While Anita Schatz has a small army of volunteers that she is organizing to help, extra hands are always welcome and donations, both materials and money are always appreciated. To lend a hand you can go to Angel Gowns by Baba on Facebook, email agbbinc@gmail.com or call 410-817-4659.

Schatz and her fellow volunteers are not the only local people taking this need into their own hands. Countless individuals in Harford County and the surrounding areas like Debbie Phelan of Havre de Grace have jumped onboard and groups like Making Masks for Maryland started by Jenny Krista of Belcamp offer information for those looking to get involved.

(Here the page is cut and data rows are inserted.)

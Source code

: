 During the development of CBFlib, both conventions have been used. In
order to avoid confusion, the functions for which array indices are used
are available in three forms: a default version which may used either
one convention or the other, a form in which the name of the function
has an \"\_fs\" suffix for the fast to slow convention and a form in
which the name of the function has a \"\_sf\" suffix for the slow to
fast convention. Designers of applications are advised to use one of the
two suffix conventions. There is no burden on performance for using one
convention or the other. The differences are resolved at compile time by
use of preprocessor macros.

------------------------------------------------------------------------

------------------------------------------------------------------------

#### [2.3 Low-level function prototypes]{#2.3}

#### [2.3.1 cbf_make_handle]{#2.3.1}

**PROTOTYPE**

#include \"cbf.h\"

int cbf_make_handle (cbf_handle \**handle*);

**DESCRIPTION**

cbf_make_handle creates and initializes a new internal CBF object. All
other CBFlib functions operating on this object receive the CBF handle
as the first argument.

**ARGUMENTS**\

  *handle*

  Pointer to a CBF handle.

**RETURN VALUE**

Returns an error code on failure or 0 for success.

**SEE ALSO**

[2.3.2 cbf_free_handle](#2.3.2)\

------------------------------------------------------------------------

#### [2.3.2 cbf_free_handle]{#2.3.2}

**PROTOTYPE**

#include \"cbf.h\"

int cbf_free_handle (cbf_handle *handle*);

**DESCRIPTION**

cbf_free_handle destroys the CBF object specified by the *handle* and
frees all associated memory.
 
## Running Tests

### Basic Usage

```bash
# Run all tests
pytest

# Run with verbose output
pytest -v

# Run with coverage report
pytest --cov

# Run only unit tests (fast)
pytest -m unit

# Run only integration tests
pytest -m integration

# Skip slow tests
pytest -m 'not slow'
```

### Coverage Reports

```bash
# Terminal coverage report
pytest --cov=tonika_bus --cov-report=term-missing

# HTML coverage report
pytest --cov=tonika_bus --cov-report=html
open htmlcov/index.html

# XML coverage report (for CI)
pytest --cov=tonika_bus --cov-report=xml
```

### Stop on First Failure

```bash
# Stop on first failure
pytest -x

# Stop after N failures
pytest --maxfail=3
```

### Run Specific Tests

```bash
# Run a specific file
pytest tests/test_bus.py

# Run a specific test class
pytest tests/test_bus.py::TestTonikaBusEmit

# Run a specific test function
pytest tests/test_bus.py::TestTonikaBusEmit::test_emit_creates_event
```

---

The Centers for Disease Control and Prevention notes that homemade masks are not considered personal protective equipment, but in settings where facemasks are not available, health care providers may use homemade masks, bandanas or scarves as a last resort when caring for COVID-19 patients.

The University of Maryland Medical System, which operates Upper Chesapeake Medical Center in Bel Air and Harford Memorial Hospital in Havre de Grace, lists information on its website at umms.org/masks, about how to make masks appropriate for use in their medical facilities.

For the moment, Upper Chesapeake Health isn’t experiencing the shortages of personal protective equipment as other places in the country, said Martha Mallonee, a spokesperson for the health system.

The medical system is accepting cloth masks and some have already been dropped off, she said, noting the CDC’s recent guidance on the use of cloth masks in certain settings.

Donated masks need to undergo inspection and a distribution process needs to be developed before they can be used, she said.

“We will consider these masks as an option when we get to a shortage of standard personal protection equipment,” Mallonee wrote in an email. “It has been heartening to live and work in a community that cares about their hospital teams during this difficult time.”